Please copy each line below that contains the string "zyan".

(Data for review begins)

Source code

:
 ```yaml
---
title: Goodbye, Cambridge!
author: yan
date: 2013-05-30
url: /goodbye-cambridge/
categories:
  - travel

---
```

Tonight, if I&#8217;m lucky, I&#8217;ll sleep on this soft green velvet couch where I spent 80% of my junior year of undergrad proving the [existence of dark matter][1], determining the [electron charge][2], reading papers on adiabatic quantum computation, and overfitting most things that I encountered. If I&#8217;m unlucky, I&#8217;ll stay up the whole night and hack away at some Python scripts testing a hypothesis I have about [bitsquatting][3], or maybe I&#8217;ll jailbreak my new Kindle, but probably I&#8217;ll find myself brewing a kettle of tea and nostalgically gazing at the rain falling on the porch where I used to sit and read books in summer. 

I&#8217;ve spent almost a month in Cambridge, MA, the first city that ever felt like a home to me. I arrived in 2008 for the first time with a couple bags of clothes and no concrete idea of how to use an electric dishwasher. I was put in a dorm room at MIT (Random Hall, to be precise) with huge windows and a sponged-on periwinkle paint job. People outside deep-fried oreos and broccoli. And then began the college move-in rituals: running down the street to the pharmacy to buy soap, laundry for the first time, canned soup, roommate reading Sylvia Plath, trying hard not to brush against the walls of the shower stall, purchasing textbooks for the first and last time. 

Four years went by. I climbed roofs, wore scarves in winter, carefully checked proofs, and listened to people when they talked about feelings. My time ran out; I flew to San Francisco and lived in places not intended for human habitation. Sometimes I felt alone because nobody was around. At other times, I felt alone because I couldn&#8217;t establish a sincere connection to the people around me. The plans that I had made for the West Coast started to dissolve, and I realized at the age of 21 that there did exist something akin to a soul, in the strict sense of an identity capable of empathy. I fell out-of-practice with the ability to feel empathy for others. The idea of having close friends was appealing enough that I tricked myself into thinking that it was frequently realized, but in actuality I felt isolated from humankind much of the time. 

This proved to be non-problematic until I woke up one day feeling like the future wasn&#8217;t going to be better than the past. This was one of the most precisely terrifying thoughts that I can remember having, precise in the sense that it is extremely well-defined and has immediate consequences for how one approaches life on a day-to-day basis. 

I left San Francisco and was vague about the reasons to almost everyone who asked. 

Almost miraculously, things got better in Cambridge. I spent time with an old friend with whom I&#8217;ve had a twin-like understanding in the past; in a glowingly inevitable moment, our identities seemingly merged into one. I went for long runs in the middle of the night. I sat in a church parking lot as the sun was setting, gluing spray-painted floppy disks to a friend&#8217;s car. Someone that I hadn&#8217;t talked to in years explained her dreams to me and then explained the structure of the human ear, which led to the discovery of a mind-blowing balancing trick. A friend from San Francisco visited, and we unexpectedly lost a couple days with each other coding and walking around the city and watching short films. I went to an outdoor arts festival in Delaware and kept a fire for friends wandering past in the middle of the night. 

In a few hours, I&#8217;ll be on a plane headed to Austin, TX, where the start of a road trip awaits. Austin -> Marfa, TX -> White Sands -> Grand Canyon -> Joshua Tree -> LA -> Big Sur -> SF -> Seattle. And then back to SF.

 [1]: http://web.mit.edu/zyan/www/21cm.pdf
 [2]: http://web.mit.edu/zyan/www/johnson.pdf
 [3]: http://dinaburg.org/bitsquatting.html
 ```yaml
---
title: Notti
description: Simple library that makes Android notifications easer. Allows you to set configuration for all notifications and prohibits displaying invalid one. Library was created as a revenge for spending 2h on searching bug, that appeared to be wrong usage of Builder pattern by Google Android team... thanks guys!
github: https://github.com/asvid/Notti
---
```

(Data for review ends)

Task solution —
 [1]: http://web.mit.edu/zyan/www/21cm.pdf
 [2]: http://web.mit.edu/zyan/www/johnson.pdf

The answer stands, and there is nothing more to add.